Assignment: In the data below, find each line that contains the word "width" and copy it.

+-------+

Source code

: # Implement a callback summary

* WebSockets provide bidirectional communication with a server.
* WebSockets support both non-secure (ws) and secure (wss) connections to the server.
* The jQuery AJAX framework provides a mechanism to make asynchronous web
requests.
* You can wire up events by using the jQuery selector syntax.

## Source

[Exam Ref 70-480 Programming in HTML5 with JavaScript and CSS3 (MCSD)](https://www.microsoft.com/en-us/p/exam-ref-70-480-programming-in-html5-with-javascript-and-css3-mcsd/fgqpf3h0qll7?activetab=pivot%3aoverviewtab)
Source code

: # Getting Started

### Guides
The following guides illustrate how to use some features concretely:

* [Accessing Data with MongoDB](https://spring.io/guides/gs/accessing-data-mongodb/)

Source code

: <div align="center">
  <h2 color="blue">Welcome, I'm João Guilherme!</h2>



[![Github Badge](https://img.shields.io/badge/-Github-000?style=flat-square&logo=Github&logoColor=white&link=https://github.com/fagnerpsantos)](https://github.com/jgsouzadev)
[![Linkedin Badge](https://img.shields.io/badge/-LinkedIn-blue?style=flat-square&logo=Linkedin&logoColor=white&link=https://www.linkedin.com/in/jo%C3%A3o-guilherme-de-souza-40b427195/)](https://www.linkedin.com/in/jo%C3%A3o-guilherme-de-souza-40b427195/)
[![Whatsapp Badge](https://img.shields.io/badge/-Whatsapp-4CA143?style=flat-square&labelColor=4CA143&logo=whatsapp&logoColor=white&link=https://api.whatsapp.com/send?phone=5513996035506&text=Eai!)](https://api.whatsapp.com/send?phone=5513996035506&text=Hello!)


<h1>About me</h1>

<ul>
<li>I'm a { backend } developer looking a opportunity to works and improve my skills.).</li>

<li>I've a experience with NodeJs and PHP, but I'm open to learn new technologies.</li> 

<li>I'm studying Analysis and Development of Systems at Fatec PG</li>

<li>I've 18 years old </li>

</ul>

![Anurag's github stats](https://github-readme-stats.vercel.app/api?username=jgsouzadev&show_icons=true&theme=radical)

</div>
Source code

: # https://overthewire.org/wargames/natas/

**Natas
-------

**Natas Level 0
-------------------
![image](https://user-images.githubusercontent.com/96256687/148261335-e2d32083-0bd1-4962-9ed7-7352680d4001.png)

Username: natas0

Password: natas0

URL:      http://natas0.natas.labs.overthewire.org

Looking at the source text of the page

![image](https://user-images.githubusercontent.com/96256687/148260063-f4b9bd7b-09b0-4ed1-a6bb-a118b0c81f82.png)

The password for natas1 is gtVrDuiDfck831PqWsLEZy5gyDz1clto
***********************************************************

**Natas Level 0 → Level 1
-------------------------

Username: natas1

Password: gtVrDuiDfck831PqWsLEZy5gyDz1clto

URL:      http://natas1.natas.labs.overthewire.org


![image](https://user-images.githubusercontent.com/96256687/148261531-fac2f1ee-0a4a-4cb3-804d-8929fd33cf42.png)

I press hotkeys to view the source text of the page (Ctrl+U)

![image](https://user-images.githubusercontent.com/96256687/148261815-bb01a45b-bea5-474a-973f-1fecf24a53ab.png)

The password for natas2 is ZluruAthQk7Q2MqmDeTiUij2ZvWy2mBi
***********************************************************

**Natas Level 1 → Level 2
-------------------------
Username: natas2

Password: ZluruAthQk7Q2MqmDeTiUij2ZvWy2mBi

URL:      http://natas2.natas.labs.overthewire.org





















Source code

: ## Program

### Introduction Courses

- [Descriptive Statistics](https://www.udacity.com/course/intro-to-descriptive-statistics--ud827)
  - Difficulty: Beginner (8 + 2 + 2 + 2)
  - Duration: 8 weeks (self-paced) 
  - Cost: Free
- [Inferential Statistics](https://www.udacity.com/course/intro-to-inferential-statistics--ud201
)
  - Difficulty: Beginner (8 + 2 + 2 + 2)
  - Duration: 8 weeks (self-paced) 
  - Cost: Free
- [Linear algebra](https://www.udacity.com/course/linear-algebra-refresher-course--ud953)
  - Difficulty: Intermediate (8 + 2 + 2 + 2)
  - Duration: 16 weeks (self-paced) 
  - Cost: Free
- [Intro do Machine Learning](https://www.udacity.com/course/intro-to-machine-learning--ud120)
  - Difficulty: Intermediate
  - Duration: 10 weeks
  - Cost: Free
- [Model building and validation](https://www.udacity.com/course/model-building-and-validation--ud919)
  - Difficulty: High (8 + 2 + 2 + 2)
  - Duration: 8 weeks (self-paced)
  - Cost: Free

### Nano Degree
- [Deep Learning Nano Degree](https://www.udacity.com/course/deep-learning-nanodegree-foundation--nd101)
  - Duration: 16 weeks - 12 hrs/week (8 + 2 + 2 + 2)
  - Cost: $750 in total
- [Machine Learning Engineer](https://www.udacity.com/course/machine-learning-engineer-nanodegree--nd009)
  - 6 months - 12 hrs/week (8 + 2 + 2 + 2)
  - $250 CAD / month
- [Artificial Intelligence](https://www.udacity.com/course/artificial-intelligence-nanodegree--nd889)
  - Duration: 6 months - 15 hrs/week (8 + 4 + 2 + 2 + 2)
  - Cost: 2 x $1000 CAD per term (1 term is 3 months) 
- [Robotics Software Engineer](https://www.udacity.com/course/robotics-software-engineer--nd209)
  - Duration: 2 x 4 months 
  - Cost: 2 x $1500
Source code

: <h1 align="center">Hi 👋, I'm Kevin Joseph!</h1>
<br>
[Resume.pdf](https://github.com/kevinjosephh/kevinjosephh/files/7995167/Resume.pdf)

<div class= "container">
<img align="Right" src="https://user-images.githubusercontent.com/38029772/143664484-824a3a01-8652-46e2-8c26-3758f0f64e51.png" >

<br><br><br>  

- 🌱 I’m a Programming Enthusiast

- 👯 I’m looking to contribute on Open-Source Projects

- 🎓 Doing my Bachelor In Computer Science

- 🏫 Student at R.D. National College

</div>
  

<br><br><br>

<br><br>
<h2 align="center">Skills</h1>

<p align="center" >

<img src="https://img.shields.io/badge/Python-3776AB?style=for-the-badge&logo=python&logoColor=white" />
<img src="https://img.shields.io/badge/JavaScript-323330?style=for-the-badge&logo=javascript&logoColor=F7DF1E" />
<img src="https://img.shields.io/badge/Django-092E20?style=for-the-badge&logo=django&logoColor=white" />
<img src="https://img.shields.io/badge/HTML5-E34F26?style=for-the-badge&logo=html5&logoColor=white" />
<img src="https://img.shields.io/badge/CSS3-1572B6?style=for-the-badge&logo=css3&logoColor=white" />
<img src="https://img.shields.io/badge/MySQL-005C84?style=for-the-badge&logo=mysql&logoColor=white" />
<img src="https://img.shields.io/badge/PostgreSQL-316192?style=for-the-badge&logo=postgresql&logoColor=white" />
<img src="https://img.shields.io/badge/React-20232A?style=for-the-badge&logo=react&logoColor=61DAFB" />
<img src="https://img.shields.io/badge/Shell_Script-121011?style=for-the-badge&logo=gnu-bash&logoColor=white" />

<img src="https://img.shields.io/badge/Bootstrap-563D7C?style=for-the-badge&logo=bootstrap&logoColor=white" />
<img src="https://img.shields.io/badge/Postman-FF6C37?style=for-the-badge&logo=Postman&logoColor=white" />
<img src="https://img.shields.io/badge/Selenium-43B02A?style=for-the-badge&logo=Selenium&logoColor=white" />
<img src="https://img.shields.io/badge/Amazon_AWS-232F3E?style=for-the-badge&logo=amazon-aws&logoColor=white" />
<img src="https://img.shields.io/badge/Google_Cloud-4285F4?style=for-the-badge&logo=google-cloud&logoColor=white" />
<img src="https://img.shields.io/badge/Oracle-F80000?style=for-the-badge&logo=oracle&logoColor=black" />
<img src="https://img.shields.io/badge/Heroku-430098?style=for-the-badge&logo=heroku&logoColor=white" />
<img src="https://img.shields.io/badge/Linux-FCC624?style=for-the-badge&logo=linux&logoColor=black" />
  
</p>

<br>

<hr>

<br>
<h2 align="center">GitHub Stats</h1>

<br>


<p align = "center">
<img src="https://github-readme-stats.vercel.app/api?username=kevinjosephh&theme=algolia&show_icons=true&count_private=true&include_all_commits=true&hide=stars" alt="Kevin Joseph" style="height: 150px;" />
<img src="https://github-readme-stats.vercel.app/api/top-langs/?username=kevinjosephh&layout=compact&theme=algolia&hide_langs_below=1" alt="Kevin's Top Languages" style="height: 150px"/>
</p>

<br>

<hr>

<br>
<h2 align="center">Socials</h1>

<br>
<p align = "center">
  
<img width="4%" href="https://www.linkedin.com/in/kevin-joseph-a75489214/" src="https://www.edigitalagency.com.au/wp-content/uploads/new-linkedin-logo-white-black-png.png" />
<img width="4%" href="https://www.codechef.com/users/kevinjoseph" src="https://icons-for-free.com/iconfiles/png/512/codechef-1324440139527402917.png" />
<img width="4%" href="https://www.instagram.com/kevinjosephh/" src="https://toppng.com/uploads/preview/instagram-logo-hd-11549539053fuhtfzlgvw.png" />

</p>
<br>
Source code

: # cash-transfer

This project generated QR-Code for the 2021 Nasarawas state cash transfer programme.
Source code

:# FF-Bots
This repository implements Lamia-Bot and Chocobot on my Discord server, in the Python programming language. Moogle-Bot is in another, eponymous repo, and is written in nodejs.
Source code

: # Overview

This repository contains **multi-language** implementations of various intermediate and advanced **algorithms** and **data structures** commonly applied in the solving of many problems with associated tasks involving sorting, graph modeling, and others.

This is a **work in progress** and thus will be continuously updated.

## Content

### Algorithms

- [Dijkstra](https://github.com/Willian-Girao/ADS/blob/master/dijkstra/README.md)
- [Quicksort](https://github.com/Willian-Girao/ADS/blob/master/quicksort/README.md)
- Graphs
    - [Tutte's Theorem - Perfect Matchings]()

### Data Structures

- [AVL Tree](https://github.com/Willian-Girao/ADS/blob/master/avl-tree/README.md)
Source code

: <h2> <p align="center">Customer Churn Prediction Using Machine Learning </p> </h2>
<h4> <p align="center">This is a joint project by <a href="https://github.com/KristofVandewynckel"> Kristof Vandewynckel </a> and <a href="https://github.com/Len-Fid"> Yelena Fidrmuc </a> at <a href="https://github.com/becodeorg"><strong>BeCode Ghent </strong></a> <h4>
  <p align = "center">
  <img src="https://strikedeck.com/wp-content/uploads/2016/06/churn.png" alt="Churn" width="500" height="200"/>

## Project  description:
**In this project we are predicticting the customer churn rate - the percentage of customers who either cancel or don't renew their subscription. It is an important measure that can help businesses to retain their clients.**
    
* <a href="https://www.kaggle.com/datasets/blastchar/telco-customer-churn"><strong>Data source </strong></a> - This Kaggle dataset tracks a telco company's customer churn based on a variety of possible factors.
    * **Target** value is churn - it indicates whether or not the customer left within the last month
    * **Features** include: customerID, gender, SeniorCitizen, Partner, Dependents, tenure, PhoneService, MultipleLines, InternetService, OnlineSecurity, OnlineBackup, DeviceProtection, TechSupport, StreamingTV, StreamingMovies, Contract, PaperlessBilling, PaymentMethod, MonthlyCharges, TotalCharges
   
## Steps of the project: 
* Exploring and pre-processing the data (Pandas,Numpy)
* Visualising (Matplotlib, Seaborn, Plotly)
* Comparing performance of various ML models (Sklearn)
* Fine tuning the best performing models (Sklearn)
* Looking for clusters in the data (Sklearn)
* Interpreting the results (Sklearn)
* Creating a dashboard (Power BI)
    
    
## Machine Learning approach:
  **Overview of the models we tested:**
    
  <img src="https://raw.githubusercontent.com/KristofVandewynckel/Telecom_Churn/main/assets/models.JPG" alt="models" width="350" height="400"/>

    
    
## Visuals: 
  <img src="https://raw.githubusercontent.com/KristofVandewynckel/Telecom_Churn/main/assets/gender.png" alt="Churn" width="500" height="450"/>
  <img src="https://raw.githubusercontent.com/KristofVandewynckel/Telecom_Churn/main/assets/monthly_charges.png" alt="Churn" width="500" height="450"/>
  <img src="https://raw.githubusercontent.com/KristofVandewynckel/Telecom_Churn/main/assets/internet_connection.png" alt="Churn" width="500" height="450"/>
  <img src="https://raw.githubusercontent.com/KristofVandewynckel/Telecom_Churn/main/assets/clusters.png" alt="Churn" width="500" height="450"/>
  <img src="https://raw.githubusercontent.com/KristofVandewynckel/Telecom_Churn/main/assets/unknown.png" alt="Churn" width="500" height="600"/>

+-------+

Your solution:
<img width="4%" href="https://www.linkedin.com/in/kevin-joseph-a75489214/" src="https://www.edigitalagency.com.au/wp-content/uploads/new-linkedin-logo-white-black-png.png" />
<img width="4%" href="https://www.codechef.com/users/kevinjoseph" src="https://icons-for-free.com/iconfiles/png/512/codechef-1324440139527402917.png" />
<img width="4%" href="https://www.instagram.com/kevinjosephh/" src="https://toppng.com/uploads/preview/instagram-logo-hd-11549539053fuhtfzlgvw.png" />
  <img src="https://strikedeck.com/wp-content/uploads/2016/06/churn.png" alt="Churn" width="500" height="200"/>
  <img src="https://raw.githubusercontent.com/KristofVandewynckel/Telecom_Churn/main/assets/models.JPG" alt="models" width="350" height="400"/>
  <img src="https://raw.githubusercontent.com/KristofVandewynckel/Telecom_Churn/main/assets/gender.png" alt="Churn" width="500" height="450"/>
  <img src="https://raw.githubusercontent.com/KristofVandewynckel/Telecom_Churn/main/assets/monthly_charges.png" alt="Churn" width="500" height="450"/>
  <img src="https://raw.githubusercontent.com/KristofVandewynckel/Telecom_Churn/main/assets/internet_connection.png" alt="Churn" width="500" height="450"/>
  <img src="https://raw.githubusercontent.com/KristofVandewynckel/Telecom_Churn/main/assets/clusters.png" alt="Churn" width="500" height="450"/>
  <img src="https://raw.githubusercontent.com/KristofVandewynckel/Telecom_Churn/main/assets/unknown.png" alt="Churn" width="500" height="600"/>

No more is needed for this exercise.